The magic wand is really great for Archicad drawings where walls with doors in them are continuous elements, but a wall from AutoCAD will magic wand like this:
magic-CAD.png
Tom Waltz
Haneef Tayob
Booster
rajeshd wrote:

I have got alot of drawings in dwg (AutoCAD) format and i want ro utilize them so that i don't have trace them in archiCAD.


Here's my few cents:

This is really not a problem with ArchiCad. Whenever I need to work on any old project done in AutoCad, I open it in Archicad and make any amendments using ArchiCad techniques.

Most of the times I don't need to convert the entire Autocad drawing elements to ArchiCad 3d elements. i.e old walls remain as lines until I need to amend them. Besides I often don't have the time to redraw them. I've also done sections/elevations where I've overlapped 2d elevations from AutoCad onto Archicad sections (this does get messy at times). My personal view is that even if you don't want convert the original 2-d items to 3-d, Archicad is still a better program for 2-d than Autocad.
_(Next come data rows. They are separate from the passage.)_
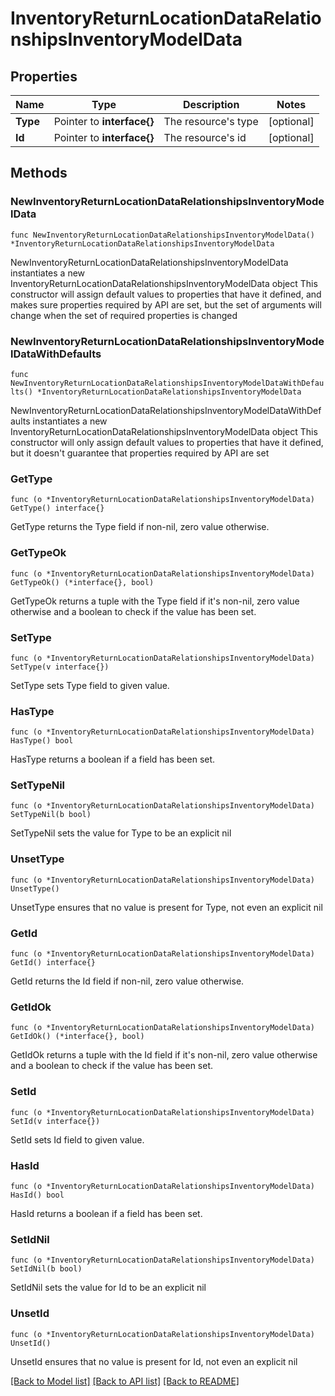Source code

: # InventoryReturnLocationDataRelationshipsInventoryModelData

## Properties

Name | Type | Description | Notes
------------ | ------------- | ------------- | -------------
**Type** | Pointer to **interface{}** | The resource&#39;s type | [optional] 
**Id** | Pointer to **interface{}** | The resource&#39;s id | [optional] 

## Methods

### NewInventoryReturnLocationDataRelationshipsInventoryModelData

`func NewInventoryReturnLocationDataRelationshipsInventoryModelData() *InventoryReturnLocationDataRelationshipsInventoryModelData`

NewInventoryReturnLocationDataRelationshipsInventoryModelData instantiates a new InventoryReturnLocationDataRelationshipsInventoryModelData object
This constructor will assign default values to properties that have it defined,
and makes sure properties required by API are set, but the set of arguments
will change when the set of required properties is changed

### NewInventoryReturnLocationDataRelationshipsInventoryModelDataWithDefaults

`func NewInventoryReturnLocationDataRelationshipsInventoryModelDataWithDefaults() *InventoryReturnLocationDataRelationshipsInventoryModelData`

NewInventoryReturnLocationDataRelationshipsInventoryModelDataWithDefaults instantiates a new InventoryReturnLocationDataRelationshipsInventoryModelData object
This constructor will only assign default values to properties that have it defined,
but it doesn't guarantee that properties required by API are set

### GetType

`func (o *InventoryReturnLocationDataRelationshipsInventoryModelData) GetType() interface{}`

GetType returns the Type field if non-nil, zero value otherwise.

### GetTypeOk

`func (o *InventoryReturnLocationDataRelationshipsInventoryModelData) GetTypeOk() (*interface{}, bool)`

GetTypeOk returns a tuple with the Type field if it's non-nil, zero value otherwise
and a boolean to check if the value has been set.

### SetType

`func (o *InventoryReturnLocationDataRelationshipsInventoryModelData) SetType(v interface{})`

SetType sets Type field to given value.

### HasType

`func (o *InventoryReturnLocationDataRelationshipsInventoryModelData) HasType() bool`

HasType returns a boolean if a field has been set.

### SetTypeNil

`func (o *InventoryReturnLocationDataRelationshipsInventoryModelData) SetTypeNil(b bool)`

 SetTypeNil sets the value for Type to be an explicit nil

### UnsetType
`func (o *InventoryReturnLocationDataRelationshipsInventoryModelData) UnsetType()`

UnsetType ensures that no value is present for Type, not even an explicit nil
### GetId

`func (o *InventoryReturnLocationDataRelationshipsInventoryModelData) GetId() interface{}`

GetId returns the Id field if non-nil, zero value otherwise.

### GetIdOk

`func (o *InventoryReturnLocationDataRelationshipsInventoryModelData) GetIdOk() (*interface{}, bool)`

GetIdOk returns a tuple with the Id field if it's non-nil, zero value otherwise
and a boolean to check if the value has been set.

### SetId

`func (o *InventoryReturnLocationDataRelationshipsInventoryModelData) SetId(v interface{})`

SetId sets Id field to given value.

### HasId

`func (o *InventoryReturnLocationDataRelationshipsInventoryModelData) HasId() bool`

HasId returns a boolean if a field has been set.

### SetIdNil

`func (o *InventoryReturnLocationDataRelationshipsInventoryModelData) SetIdNil(b bool)`

 SetIdNil sets the value for Id to be an explicit nil

### UnsetId
`func (o *InventoryReturnLocationDataRelationshipsInventoryModelData) UnsetId()`

UnsetId ensures that no value is present for Id, not even an explicit nil

[[Back to Model list]](../README.md#documentation-for-models) [[Back to API list]](../README.md#documentation-for-api-endpoints) [[Back to README]](../README.md)


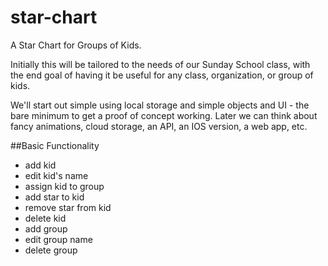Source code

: star-chart
==========

A Star Chart for Groups of Kids.

Initially this will be tailored to the needs of our Sunday School class, with the end goal of having it be useful for any class, organization, or group of kids.

We'll start out simple using local storage and simple objects and UI - the bare minimum to get a proof of concept working.
Later we can think about fancy animations, cloud storage, an API, an IOS version, a web app, etc.


##Basic Functionality
- add kid
- edit kid's name
- assign kid to group
- add star to kid
- remove star from kid
- delete kid
- add group
- edit group name
- delete group
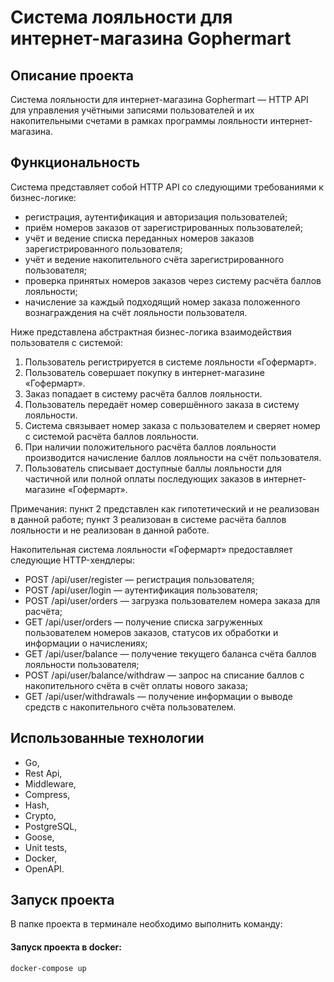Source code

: # Система лояльности для интернет-магазина Gophermart

## Описание проекта

Система лояльности для интернет-магазина Gophermart — HTTP API для управления учётными записями пользователей и их накопительными счетами в рамках программы лояльности интернет-магазина.

## Функциональность
Система представляет собой HTTP API со следующими требованиями к бизнес-логике:
- регистрация, аутентификация и авторизация пользователей;
- приём номеров заказов от зарегистрированных пользователей;
- учёт и ведение списка переданных номеров заказов зарегистрированного пользователя;
- учёт и ведение накопительного счёта зарегистрированного пользователя;
- проверка принятых номеров заказов через систему расчёта баллов лояльности;
- начисление за каждый подходящий номер заказа положенного вознаграждения на счёт лояльности пользователя.

Ниже представлена абстрактная бизнес-логика взаимодействия пользователя с системой:
1. Пользователь регистрируется в системе лояльности «Гофермарт».
2. Пользователь совершает покупку в интернет-магазине «Гофермарт».
3. Заказ попадает в систему расчёта баллов лояльности.
4. Пользователь передаёт номер совершённого заказа в систему лояльности.
5. Система связывает номер заказа с пользователем и сверяет номер с системой расчёта баллов лояльности.
6. При наличии положительного расчёта баллов лояльности производится начисление баллов лояльности на счёт пользователя.
7. Пользователь списывает доступные баллы лояльности для частичной или полной оплаты последующих заказов в интернет-магазине «Гофермарт». 

Примечания:
пункт 2 представлен как гипотетический и не реализован в данной работе;
пункт 3 реализован в системе расчёта баллов лояльности и не реализован в данной работе.

Накопительная система лояльности «Гофермарт» предоставляет следующие HTTP-хендлеры:
- POST /api/user/register — регистрация пользователя;
- POST /api/user/login — аутентификация пользователя;
- POST /api/user/orders — загрузка пользователем номера заказа для расчёта;
- GET /api/user/orders — получение списка загруженных пользователем номеров заказов, статусов их обработки и информации о начислениях;
- GET /api/user/balance — получение текущего баланса счёта баллов лояльности пользователя;
- POST /api/user/balance/withdraw — запрос на списание баллов с накопительного счёта в счёт оплаты нового заказа;
- GET /api/user/withdrawals — получение информации о выводе средств с накопительного счёта пользователем.

## Использованные технологии
- Go,
- Rest Api,
- Middleware,
- Compress,
- Hash,
- Crypto,
- PostgreSQL,
- Goose,
- Unit tests,
- Docker,
- OpenAPI.

## Запуск проекта

В папке проекта в терминале необходимо выполнить команду:

#### Запуск проекта в docker:  
`docker-compose up`

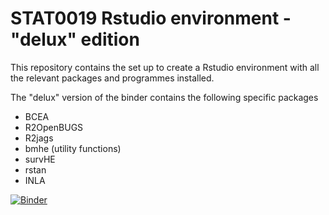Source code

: # STAT0019 Rstudio environment - "delux" edition

This repository contains the set up to create a Rstudio environment with all the relevant packages and programmes installed.

The "delux" version of the binder contains the following specific packages 

- BCEA
- R2OpenBUGS
- R2jags
- bmhe (utility functions)
- survHE
- rstan
- INLA

[![Binder](https://mybinder.org/badge_logo.svg)](https://mybinder.org/v2/gh/StatisticsHealthEconomics/stat0019_binder/delux?urlpath=rstudio)

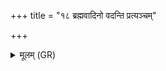 +++
title = "१८ ब्रह्मवादिनो वदन्ति प्रत्यञ्चम्"

+++
<details><summary>मूलम् (GR)</summary>

ब्रह्मवादिनो वदन्ति  
प्रत्यञ्चम् ओदनं प्राशीः पराञ्चां +++(Bhatt. parāñcā)+++  
त्वम् ओदनं प्राशीस् त्वाम् ओदना इति ।  
कस्यैनं हस्ताभ्यां प्राशीः ॥
</details>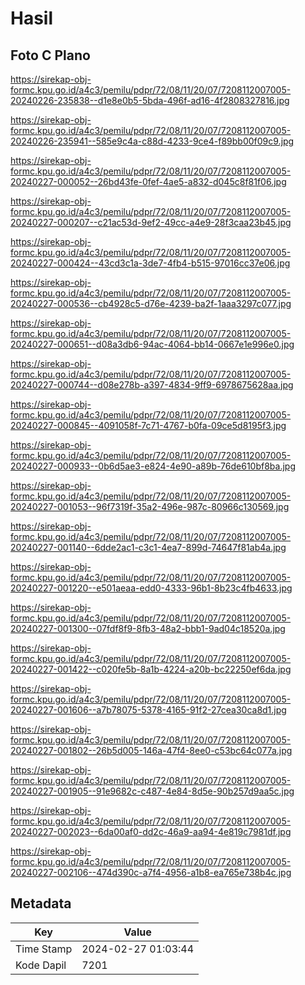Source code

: # Hasil

## Foto C Plano

https://sirekap-obj-formc.kpu.go.id/a4c3/pemilu/pdpr/72/08/11/20/07/7208112007005-20240226-235838--d1e8e0b5-5bda-496f-ad16-4f2808327816.jpg

https://sirekap-obj-formc.kpu.go.id/a4c3/pemilu/pdpr/72/08/11/20/07/7208112007005-20240226-235941--585e9c4a-c88d-4233-9ce4-f89bb00f09c9.jpg

https://sirekap-obj-formc.kpu.go.id/a4c3/pemilu/pdpr/72/08/11/20/07/7208112007005-20240227-000052--26bd43fe-0fef-4ae5-a832-d045c8f81f06.jpg

https://sirekap-obj-formc.kpu.go.id/a4c3/pemilu/pdpr/72/08/11/20/07/7208112007005-20240227-000207--c21ac53d-9ef2-49cc-a4e9-28f3caa23b45.jpg

https://sirekap-obj-formc.kpu.go.id/a4c3/pemilu/pdpr/72/08/11/20/07/7208112007005-20240227-000424--43cd3c1a-3de7-4fb4-b515-97016cc37e06.jpg

https://sirekap-obj-formc.kpu.go.id/a4c3/pemilu/pdpr/72/08/11/20/07/7208112007005-20240227-000536--cb4928c5-d76e-4239-ba2f-1aaa3297c077.jpg

https://sirekap-obj-formc.kpu.go.id/a4c3/pemilu/pdpr/72/08/11/20/07/7208112007005-20240227-000651--d08a3db6-94ac-4064-bb14-0667e1e996e0.jpg

https://sirekap-obj-formc.kpu.go.id/a4c3/pemilu/pdpr/72/08/11/20/07/7208112007005-20240227-000744--d08e278b-a397-4834-9ff9-6978675628aa.jpg

https://sirekap-obj-formc.kpu.go.id/a4c3/pemilu/pdpr/72/08/11/20/07/7208112007005-20240227-000845--4091058f-7c71-4767-b0fa-09ce5d8195f3.jpg

https://sirekap-obj-formc.kpu.go.id/a4c3/pemilu/pdpr/72/08/11/20/07/7208112007005-20240227-000933--0b6d5ae3-e824-4e90-a89b-76de610bf8ba.jpg

https://sirekap-obj-formc.kpu.go.id/a4c3/pemilu/pdpr/72/08/11/20/07/7208112007005-20240227-001053--96f7319f-35a2-496e-987c-80966c130569.jpg

https://sirekap-obj-formc.kpu.go.id/a4c3/pemilu/pdpr/72/08/11/20/07/7208112007005-20240227-001140--6dde2ac1-c3c1-4ea7-899d-74647f81ab4a.jpg

https://sirekap-obj-formc.kpu.go.id/a4c3/pemilu/pdpr/72/08/11/20/07/7208112007005-20240227-001220--e501aeaa-edd0-4333-96b1-8b23c4fb4633.jpg

https://sirekap-obj-formc.kpu.go.id/a4c3/pemilu/pdpr/72/08/11/20/07/7208112007005-20240227-001300--07fdf8f9-8fb3-48a2-bbb1-9ad04c18520a.jpg

https://sirekap-obj-formc.kpu.go.id/a4c3/pemilu/pdpr/72/08/11/20/07/7208112007005-20240227-001422--c020fe5b-8a1b-4224-a20b-bc22250ef6da.jpg

https://sirekap-obj-formc.kpu.go.id/a4c3/pemilu/pdpr/72/08/11/20/07/7208112007005-20240227-001606--a7b78075-5378-4165-91f2-27cea30ca8d1.jpg

https://sirekap-obj-formc.kpu.go.id/a4c3/pemilu/pdpr/72/08/11/20/07/7208112007005-20240227-001802--26b5d005-146a-47f4-8ee0-c53bc64c077a.jpg

https://sirekap-obj-formc.kpu.go.id/a4c3/pemilu/pdpr/72/08/11/20/07/7208112007005-20240227-001905--91e9682c-c487-4e84-8d5e-90b257d9aa5c.jpg

https://sirekap-obj-formc.kpu.go.id/a4c3/pemilu/pdpr/72/08/11/20/07/7208112007005-20240227-002023--6da00af0-dd2c-46a9-aa94-4e819c7981df.jpg

https://sirekap-obj-formc.kpu.go.id/a4c3/pemilu/pdpr/72/08/11/20/07/7208112007005-20240227-002106--474d390c-a7f4-4956-a1b8-ea765e738b4c.jpg


## Metadata

| Key        | Value               |
| ---------- | ------------------- |
| Time Stamp | 2024-02-27 01:03:44 |
| Kode Dapil | 7201                |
If you merge old drawings, make sure AC is set to a matching scale, i.e. don't open what was a 1:50 drawing while AC is set as 1:100
Haneef Tayob
Aziz Tayob Architects
AC23 INT rel 3003, OS X 10.14.6 iMac 3.3ghz i5 dual monitor, 24GB RAM
Aaron Bourgoin
Virtuoso
The magic wand tool will always try and interpret the lines for conversion as Tom's wonderful Arabic gate example shows.

However, If you don't want ArchiCAD to guess, then highlight the lines you want to convert and the Magic Wand tool will filter out the rest.

This is also where the keyboard shortcuts for adjust and intersect come in handy and you can make the conversions pretty quickly. The spacebar is truly your friend.

Tom's graphic also shows how important the reference line is to the process.